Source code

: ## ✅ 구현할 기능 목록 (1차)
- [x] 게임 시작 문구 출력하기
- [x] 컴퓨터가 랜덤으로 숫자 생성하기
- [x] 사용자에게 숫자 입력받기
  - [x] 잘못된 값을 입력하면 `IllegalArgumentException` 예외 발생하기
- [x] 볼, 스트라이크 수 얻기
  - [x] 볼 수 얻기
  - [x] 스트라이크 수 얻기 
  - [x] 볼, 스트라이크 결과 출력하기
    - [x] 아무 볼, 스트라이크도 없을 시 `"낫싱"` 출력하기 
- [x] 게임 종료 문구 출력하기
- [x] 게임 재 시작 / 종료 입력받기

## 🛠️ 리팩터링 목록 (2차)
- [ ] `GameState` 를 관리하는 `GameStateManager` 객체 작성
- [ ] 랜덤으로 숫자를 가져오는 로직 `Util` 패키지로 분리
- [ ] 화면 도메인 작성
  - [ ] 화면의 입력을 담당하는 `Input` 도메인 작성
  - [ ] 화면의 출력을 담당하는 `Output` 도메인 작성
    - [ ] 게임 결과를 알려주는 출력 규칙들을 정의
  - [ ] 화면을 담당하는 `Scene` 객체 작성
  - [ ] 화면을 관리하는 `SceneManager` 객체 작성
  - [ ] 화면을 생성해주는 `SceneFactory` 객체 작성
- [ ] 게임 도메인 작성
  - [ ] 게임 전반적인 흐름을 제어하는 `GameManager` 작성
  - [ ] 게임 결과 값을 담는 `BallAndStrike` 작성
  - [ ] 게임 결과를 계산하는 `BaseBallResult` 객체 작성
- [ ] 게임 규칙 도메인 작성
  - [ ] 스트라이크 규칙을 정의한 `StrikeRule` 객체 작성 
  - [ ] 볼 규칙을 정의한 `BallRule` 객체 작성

* **PROBLEM REQUIREMENTS**
Give back each record exactly, from the first line through the last.

* **RESPONSE BOX**
Source code

: ## ✅ 구현할 기능 목록 (1차)
- [x] 게임 시작 문구 출력하기
- [x] 컴퓨터가 랜덤으로 숫자 생성하기
- [x] 사용자에게 숫자 입력받기
  - [x] 잘못된 값을 입력하면 `IllegalArgumentException` 예외 발생하기
- [x] 볼, 스트라이크 수 얻기
  - [x] 볼 수 얻기
  - [x] 스트라이크 수 얻기 
  - [x] 볼, 스트라이크 결과 출력하기
    - [x] 아무 볼, 스트라이크도 없을 시 `"낫싱"` 출력하기 
- [x] 게임 종료 문구 출력하기
- [x] 게임 재 시작 / 종료 입력받기

## 🛠️ 리팩터링 목록 (2차)
- [ ] `GameState` 를 관리하는 `GameStateManager` 객체 작성
- [ ] 랜덤으로 숫자를 가져오는 로직 `Util` 패키지로 분리
- [ ] 화면 도메인 작성
  - [ ] 화면의 입력을 담당하는 `Input` 도메인 작성
  - [ ] 화면의 출력을 담당하는 `Output` 도메인 작성
    - [ ] 게임 결과를 알려주는 출력 규칙들을 정의
  - [ ] 화면을 담당하는 `Scene` 객체 작성
  - [ ] 화면을 관리하는 `SceneManager` 객체 작성
  - [ ] 화면을 생성해주는 `SceneFactory` 객체 작성
- [ ] 게임 도메인 작성
  - [ ] 게임 전반적인 흐름을 제어하는 `GameManager` 작성
  - [ ] 게임 결과 값을 담는 `BallAndStrike` 작성
  - [ ] 게임 결과를 계산하는 `BaseBallResult` 객체 작성
- [ ] 게임 규칙 도메인 작성
  - [ ] 스트라이크 규칙을 정의한 `StrikeRule` 객체 작성 
  - [ ] 볼 규칙을 정의한 `BallRule` 객체 작성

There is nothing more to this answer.